The gift this pandemic has given us is a new way to look at our life, to go back to the drawing board with more perspective. To look at what was working and what wasn’t, and to value what life is made up of: time. We have loads more of it for some things, like our family, slow living, cooking, playing with our kids, chatting with our friends. And so much less of it for striving, getting ahead, competing, defining our ego by doing things. 

It seems in some ways that Americans are being forced to try out the European way of life. We’ve had to give up some of the hallmarks of our culture – working overtime, traffic, mega-prioritization of sports, overly scheduled days, meals on the run – and trade them for a way of life that offers leisurely cooking a meal, family time, plenty of sleep, creativity, having a drink with friends even if it is with six feet or a screen between us. For some of us this experiment is a welcome change, and slower living suits us. My friends who take walks together keep whispering, how will we ever go back? For my New Englander hard working husband, going back can’t come soon enough.

For myself, the slowdown of my kids’ activities has allowed me to commit every nap time to writing. Pushing through a second novel is reminding me that some of my best, happiest days were quietly writing my first. This is my biggest gift of this time: I need to write. It is my best version of self care and I am better for it. And more than ever, the value of artistic escape can be seen with every movie, show podcast and novel we lose ourselves in. If we needed an argument for the value of art, this pandemic is a good one.  

Now that quarantine has become a new way of life and not just a temporary phase, we have weird schedules and a new way of carrying out our responsibilities. Old pockets of time we had to ourselves – commutes and work outs and quiet houses – are gone.  Introverts and extraverts are both finding challenges and new ways to meet their needs and hopefully offering grace to each other in our differences. While I know my kids are missing their friends so much, the complete pause on all external stimuli mean they are being forced to find simple ways to be happy, to look out at the mid space as Anna Quindlin says, and see what makes them tick. My hope is that this discovery lasts long after we’ve returned to normal. Still, their spirits are definitely constrained now that we have entered the long haul, and I can’t wait for them to reconnect with the smiling faces that used to pepper their days.

It’s frustrating how much of the grief we’ve experienced is augmented by the media. They didn’t cause the virus, but the helped cause the pandemic. They intentionally tell stories to cause fear, alarm, panic, because those emotions make people pay attention, and I am growing weary of these intentions. Two side by side headlines this morning revealed the schizophrenia: one had the POV of a coroner, seeing people carelessly going for hamburgers and haircuts as his next body in a bag, and the next headline held that lower income populations might starve if we don’t open up the economy.
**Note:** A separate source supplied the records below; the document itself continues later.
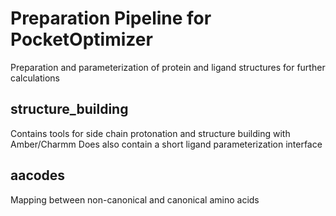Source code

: # Preparation Pipeline for PocketOptimizer

Preparation and parameterization of protein and ligand structures for further calculations

## structure_building

Contains tools for side chain protonation and structure building with Amber/Charmm
Does also contain a short ligand parameterization interface

## aacodes

Mapping between non-canonical and canonical amino acids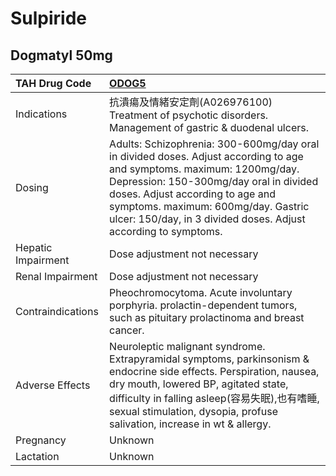 # Sulpiride

## Dogmatyl 50mg

| TAH Drug Code      | [ODOG5](https://www.tahsda.org.tw/drugs/hissearch.php?drug_code=ODOG5)                                                                                                                                                                                                                                      |
|:-------------------|:------------------------------------------------------------------------------------------------------------------------------------------------------------------------------------------------------------------------------------------------------------------------------------------------------------|
| Indications        | 抗潰瘍及情緒安定劑(A026976100) Treatment of psychotic disorders. Management of gastric & duodenal ulcers.                                                                                                                                                                                                   |
| Dosing             | Adults: Schizophrenia: 300-600mg/day oral in divided doses. Adjust according to age and symptoms. maximum: 1200mg/day. Depression: 150-300mg/day oral in divided doses. Adjust according to age and symptoms. maximum: 600mg/day. Gastric ulcer: 150/day, in 3 divided doses. Adjust according to symptoms. |
| Hepatic Impairment | Dose adjustment not necessary                                                                                                                                                                                                                                                                               |
| Renal Impairment   | Dose adjustment not necessary                                                                                                                                                                                                                                                                               |
| Contraindications  | Pheochromocytoma. Acute involuntary porphyria. prolactin-dependent tumors, such as pituitary prolactinoma and breast cancer.                                                                                                                                                                                |
| Adverse Effects    | Neuroleptic malignant syndrome. Extrapyramidal symptoms, parkinsonism & endocrine side effects. Perspiration, nausea, dry mouth, lowered BP, agitated state, difficulty in falling asleep(容易失眠),也有嗜睡, sexual stimulation, dysopia, profuse salivation, increase in wt & allergy.                    |
| Pregnancy          | Unknown                                                                                                                                                                                                                                                                                                     |
| Lactation          | Unknown                                                                                                                                                                                                                                                                                                     |

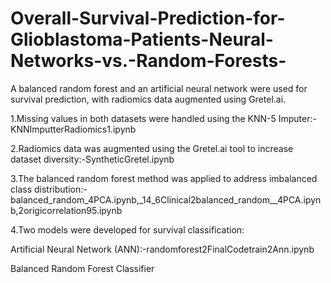 # Overall-Survival-Prediction-for-Glioblastoma-Patients-Neural-Networks-vs.-Random-Forests-
A balanced random forest and an artificial neural network were used for survival prediction, with radiomics data augmented using Gretel.ai.

1.Missing values in both datasets were handled using the KNN-5 Imputer:- KNNImputterRadiomics1.ipynb

2.Radiomics data was augmented using the Gretel.ai tool to increase dataset diversity:-SyntheticGretel.ipynb

3.The balanced random forest method was applied to address imbalanced class distribution:-balanced_random_4PCA.ipynb,_14_6Clinical2balanced_random__4PCA.ipynb,2origicorrelation95.ipynb

4.Two models were developed for survival classification:

Artificial Neural Network (ANN):-randomforest2FinalCodetrain2Ann.ipynb

Balanced Random Forest Classifier
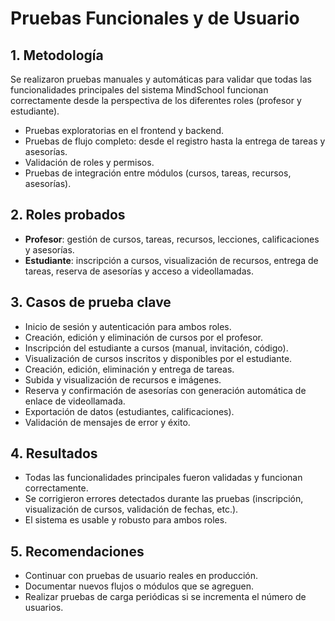 # Pruebas Funcionales y de Usuario

## 1. Metodología
Se realizaron pruebas manuales y automáticas para validar que todas las funcionalidades principales del sistema MindSchool funcionan correctamente desde la perspectiva de los diferentes roles (profesor y estudiante).

- Pruebas exploratorias en el frontend y backend.
- Pruebas de flujo completo: desde el registro hasta la entrega de tareas y asesorías.
- Validación de roles y permisos.
- Pruebas de integración entre módulos (cursos, tareas, recursos, asesorías).

## 2. Roles probados
- **Profesor**: gestión de cursos, tareas, recursos, lecciones, calificaciones y asesorías.
- **Estudiante**: inscripción a cursos, visualización de recursos, entrega de tareas, reserva de asesorías y acceso a videollamadas.

## 3. Casos de prueba clave
- Inicio de sesión y autenticación para ambos roles.
- Creación, edición y eliminación de cursos por el profesor.
- Inscripción del estudiante a cursos (manual, invitación, código).
- Visualización de cursos inscritos y disponibles por el estudiante.
- Creación, edición, eliminación y entrega de tareas.
- Subida y visualización de recursos e imágenes.
- Reserva y confirmación de asesorías con generación automática de enlace de videollamada.
- Exportación de datos (estudiantes, calificaciones).
- Validación de mensajes de error y éxito.

## 4. Resultados
- Todas las funcionalidades principales fueron validadas y funcionan correctamente.
- Se corrigieron errores detectados durante las pruebas (inscripción, visualización de cursos, validación de fechas, etc.).
- El sistema es usable y robusto para ambos roles.

## 5. Recomendaciones
- Continuar con pruebas de usuario reales en producción.
- Documentar nuevos flujos o módulos que se agreguen.
- Realizar pruebas de carga periódicas si se incrementa el número de usuarios. 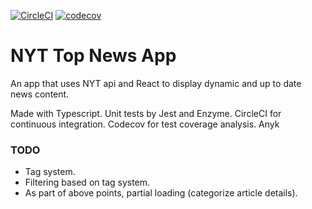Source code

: [![CircleCI](https://circleci.com/gh/Vanguard90/nyt-news/tree/master.svg?style=shield)](https://circleci.com/gh/Vanguard90/nyt-news/tree/master)
[![codecov](https://codecov.io/gh/Vanguard90/nyt-news/branch/master/graph/badge.svg)](https://codecov.io/gh/Vanguard90/nyt-news)

# NYT Top News App

An app that uses NYT api and React to display dynamic and up to date news content.

Made with Typescript. Unit tests by Jest and Enzyme. CircleCI for continuous integration. Codecov for test coverage analysis. Anyk

### TODO

- Tag system.
- Filtering based on tag system.
- As part of above points, partial loading (categorize article details).
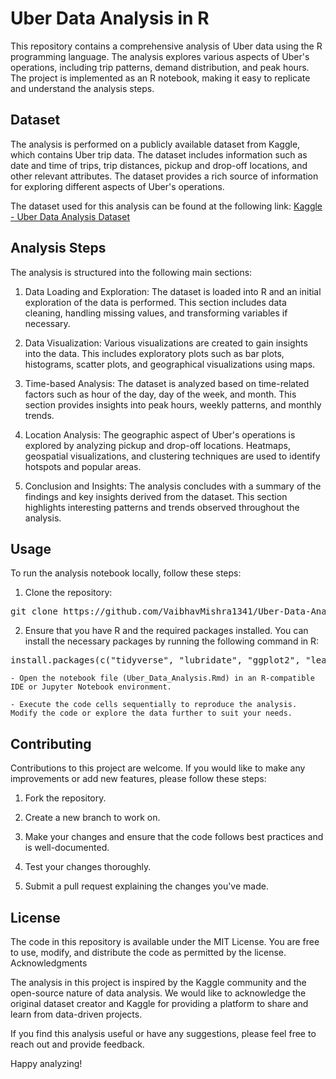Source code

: # Uber Data Analysis in R

This repository contains a comprehensive analysis of Uber data using the R programming language. The analysis explores various aspects of Uber's operations, including trip patterns, demand distribution, and peak hours. The project is implemented as an R notebook, making it easy to replicate and understand the analysis steps.

## Dataset

The analysis is performed on a publicly available dataset from Kaggle, which contains Uber trip data. The dataset includes information such as date and time of trips, trip distances, pickup and drop-off locations, and other relevant attributes. The dataset provides a rich source of information for exploring different aspects of Uber's operations.

The dataset used for this analysis can be found at the following link:
[Kaggle - Uber Data Analysis Dataset](https://www.kaggle.com/code/prakharrathi25/uber-data-analysis-in-r)

## Analysis Steps

The analysis is structured into the following main sections:

1. Data Loading and Exploration: The dataset is loaded into R and an initial exploration of the data is performed. This section includes data cleaning, handling missing values, and transforming variables if necessary.

2. Data Visualization: Various visualizations are created to gain insights into the data. This includes exploratory plots such as bar plots, histograms, scatter plots, and geographical visualizations using maps.

3. Time-based Analysis: The dataset is analyzed based on time-related factors such as hour of the day, day of the week, and month. This section provides insights into peak hours, weekly patterns, and monthly trends.

4. Location Analysis: The geographic aspect of Uber's operations is explored by analyzing pickup and drop-off locations. Heatmaps, geospatial visualizations, and clustering techniques are used to identify hotspots and popular areas.

5. Conclusion and Insights: The analysis concludes with a summary of the findings and key insights derived from the dataset. This section highlights interesting patterns and trends observed throughout the analysis.

## Usage

To run the analysis notebook locally, follow these steps:

1. Clone the repository:

<pre>git clone https://github.com/VaibhavMishra1341/Uber-Data-Ananlysis.git</pre>

2. Ensure that you have R and the required packages installed. You can install the necessary packages by running the following command in R:
   
<pre>install.packages(c("tidyverse", "lubridate", "ggplot2", "leaflet", "plotly", "ggmap"))</pre>

    - Open the notebook file (Uber_Data_Analysis.Rmd) in an R-compatible IDE or Jupyter Notebook environment.

    - Execute the code cells sequentially to reproduce the analysis. Modify the code or explore the data further to suit your needs.

## Contributing

Contributions to this project are welcome. If you would like to make any improvements or add new features, please follow these steps:

   1. Fork the repository.

   2. Create a new branch to work on.

   3. Make your changes and ensure that the code follows best practices and is well-documented.

   4. Test your changes thoroughly.

   5. Submit a pull request explaining the changes you've made.

## License

The code in this repository is available under the MIT License. You are free to use, modify, and distribute the code as permitted by the license.
Acknowledgments

The analysis in this project is inspired by the Kaggle community and the open-source nature of data analysis. We would like to acknowledge the original dataset creator and Kaggle for providing a platform to share and learn from data-driven projects.

If you find this analysis useful or have any suggestions, please feel free to reach out and provide feedback.

Happy analyzing!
Both meant to stoke fear. Free press is important, but we have a press that everyone I know actively tries to steer clear of, and I wonder when they will realize that peddling fear is a pyrrhic victory.

There is a good chance that we return to our normal way of life and the old habits will resume – overtime, traffic, stress. Some might return to their old anxiety. But there is still the hope that we might try to stay connected to what we learned when life slowed down for a minute. When we finally had more time with our family, get to know our kids, and pursue passions and health. And we will remember what we did with our time: learning, creating art, planting a garden, trying to connect, trying to stay strong, trying to love. Despite the fear, we’re made in his image, and this pandemic is a still life portrait of what it means to be human. His goodness hasn’t changed, even if everything else has.